Haberler

22.3.05

AB'ye Katılımda Avrupalı Türklerin Rolü

Avrupa Birliği’ne giriş tartışmaları ile girdik 2005'e. Başvuru heyecanı, kabul edilme biçimi, katılımı isteyenler-istemeyenler, alınacak yollar derken, Avrupa Birliği’ni çok konuştuk.

“Türkiye coğrafi olarak Avrupa’nın parçası mı; kıtaya ne kadar uzak?” derken, “Türkiye aslında Avrupa’nın tam göbeğinde” deniyor, Avrupa’da yaşayan 3 milyon Türk'ten yola çıkarak.

Türkiye denince Avrupalıların zihninde canlanan imge, birlikte yaşadıkları Türk toplumu ve onu algılayış biçimleri oluyor.

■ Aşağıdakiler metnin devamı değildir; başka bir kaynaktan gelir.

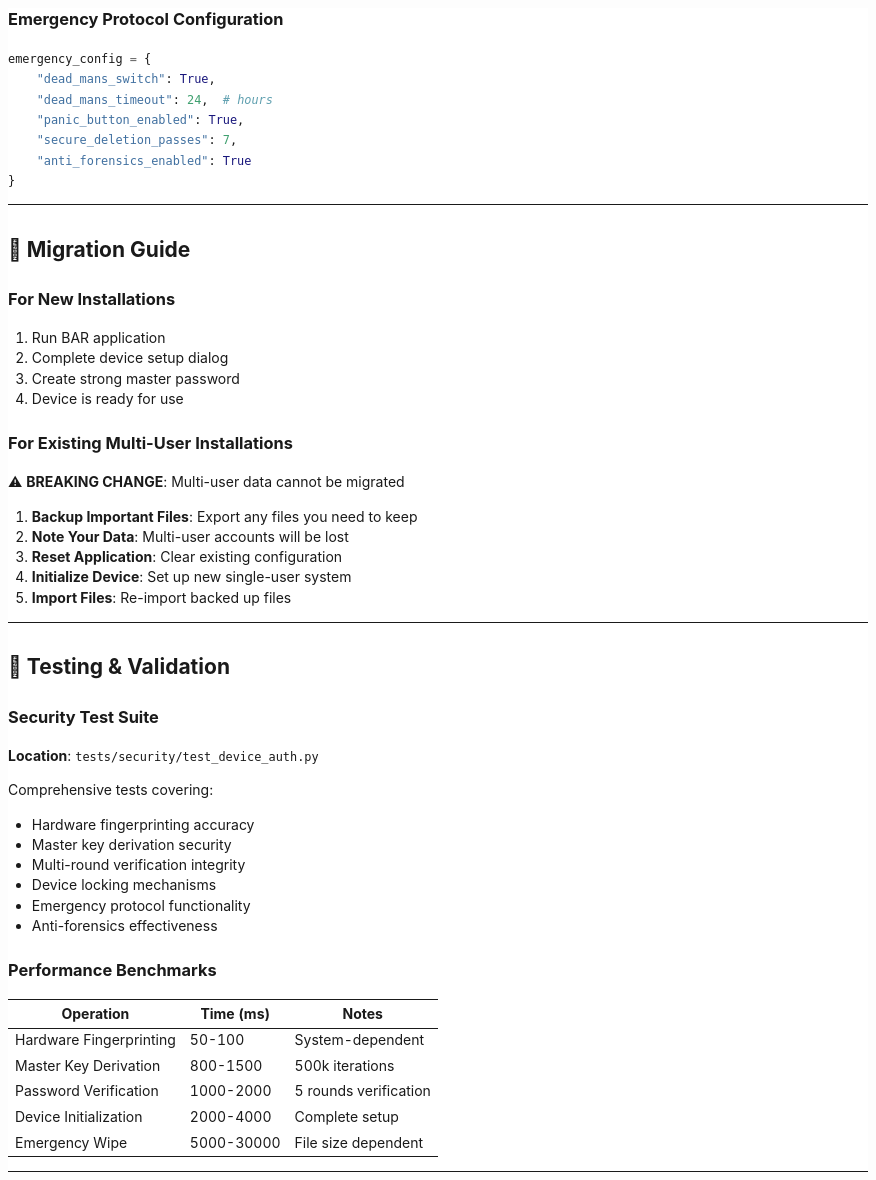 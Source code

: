 ### Emergency Protocol Configuration

```python
emergency_config = {
    "dead_mans_switch": True,
    "dead_mans_timeout": 24,  # hours
    "panic_button_enabled": True,
    "secure_deletion_passes": 7,
    "anti_forensics_enabled": True
}
```

---

## 🔧 Migration Guide

### For New Installations
1. Run BAR application
2. Complete device setup dialog
3. Create strong master password
4. Device is ready for use

### For Existing Multi-User Installations
⚠️ **BREAKING CHANGE**: Multi-user data cannot be migrated

1. **Backup Important Files**: Export any files you need to keep
2. **Note Your Data**: Multi-user accounts will be lost
3. **Reset Application**: Clear existing configuration
4. **Initialize Device**: Set up new single-user system
5. **Import Files**: Re-import backed up files

---

## 🧪 Testing & Validation

### Security Test Suite
**Location**: `tests/security/test_device_auth.py`

Comprehensive tests covering:
- Hardware fingerprinting accuracy
- Master key derivation security  
- Multi-round verification integrity
- Device locking mechanisms
- Emergency protocol functionality
- Anti-forensics effectiveness

### Performance Benchmarks

| Operation | Time (ms) | Notes |
|-----------|-----------|-------|
| Hardware Fingerprinting | 50-100 | System-dependent |
| Master Key Derivation | 800-1500 | 500k iterations |
| Password Verification | 1000-2000 | 5 rounds verification |
| Device Initialization | 2000-4000 | Complete setup |
| Emergency Wipe | 5000-30000 | File size dependent |

---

Entegrasyon tartışmalarının yükünü sırtında taşıyan Avrupalı Türkler, bir yandan kendilerini o ülkelerin vatandaşları olarak, birer Avrupalı olarak var etmeye çalışırken, aynı anda Türkiye’yi temsil ediyorlar. Onlar da en az Türkiyedekiler kadar içinde bu tartışmanın. Kimi zaman “siz burda Avrupalı olamadınız ki, ülkeniz Avrupalı olabilsin” türünden açık ya da örtük eleştirilerle karşılaşıyorlar; kimi zamansa kendi Avrupalılıkları sorgulanmasa da bu kez Türkiye’den sorumlu tutuluyorlar. Bir de “Avrupalı Türkler, AB’ye katılım sürecinde etkin rol alamıyor” eleştirileri var.

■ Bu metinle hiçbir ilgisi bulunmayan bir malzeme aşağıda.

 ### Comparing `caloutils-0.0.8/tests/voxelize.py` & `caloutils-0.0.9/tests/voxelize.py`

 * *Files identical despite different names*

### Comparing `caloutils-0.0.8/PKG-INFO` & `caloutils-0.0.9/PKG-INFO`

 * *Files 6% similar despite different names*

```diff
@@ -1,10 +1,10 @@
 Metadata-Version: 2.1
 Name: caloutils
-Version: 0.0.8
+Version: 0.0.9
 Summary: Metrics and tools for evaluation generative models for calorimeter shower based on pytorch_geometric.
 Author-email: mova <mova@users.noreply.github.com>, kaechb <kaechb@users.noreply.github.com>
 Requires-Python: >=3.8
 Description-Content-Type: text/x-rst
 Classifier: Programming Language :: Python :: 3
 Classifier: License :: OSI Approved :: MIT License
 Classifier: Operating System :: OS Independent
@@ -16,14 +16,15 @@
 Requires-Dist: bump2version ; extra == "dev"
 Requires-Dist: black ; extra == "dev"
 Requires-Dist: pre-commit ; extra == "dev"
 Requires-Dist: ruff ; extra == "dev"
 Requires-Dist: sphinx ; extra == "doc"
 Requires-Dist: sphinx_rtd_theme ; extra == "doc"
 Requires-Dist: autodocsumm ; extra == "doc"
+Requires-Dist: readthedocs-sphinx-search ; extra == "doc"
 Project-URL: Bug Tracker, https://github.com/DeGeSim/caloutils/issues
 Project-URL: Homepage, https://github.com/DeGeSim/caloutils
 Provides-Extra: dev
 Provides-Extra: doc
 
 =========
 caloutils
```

Üçüncü kuşağın içinde yaşadıkları topluma tam uyum sağlamış olduklarını görüyoruz. Başarı öyküleri bunu gösteriyor; sayısal veriler bunu destekliyor. O halde iki kimlikli olmanın sorunlarını en az yaşayanlar onlar ve Türkiye’nin Avrupa Birliği’ne girmesi konusunda da zor sorularla karşılaşmıyorlar. Gerçekten öyle mi? Yoksa durum farklı mı, farklıysa ne yönde?

21 Aralık 2004 tarihinde Ankara’da bir toplantı yapıldı. Avrupa’da yaşayan Türklerin, Türkiye-AB ilişkilerine etkileri üzerine bir konferanstı bu. Etkinliği düzenleyen Amsterdam Türkevi Araştırmalar Merkezi ile Türkiye’de etkinlik gösteren Politika Merkezi’ydi; odakta da Hollanda örneği vardı.

Konferansın Hollandalı konuğu Amsterdam Üniversitesi Göç ve Etnik Çalışmalar Enstitüsü temsilcisi Jean Tillie, çarpıcı şeyler anlattı. Hollanda’nın 10 yıl kadar önce çok kültürlülük anlayışına “güle güle” dediğini; müslümanları küstürdüklerini ve bugünkü politik durumun da hayli gergin olduğundan bahsetti. İslam dininde kadının kabulleniş biçimini eleştiren filmi yüzünden Theo Van Gogh’un öldürülmesi ve ardından tepki olarak müslüman mekanlarına saldırılar düzenlenmesi politik ortamın gerginliğinde gelinen son noktayı göstermişti zaten.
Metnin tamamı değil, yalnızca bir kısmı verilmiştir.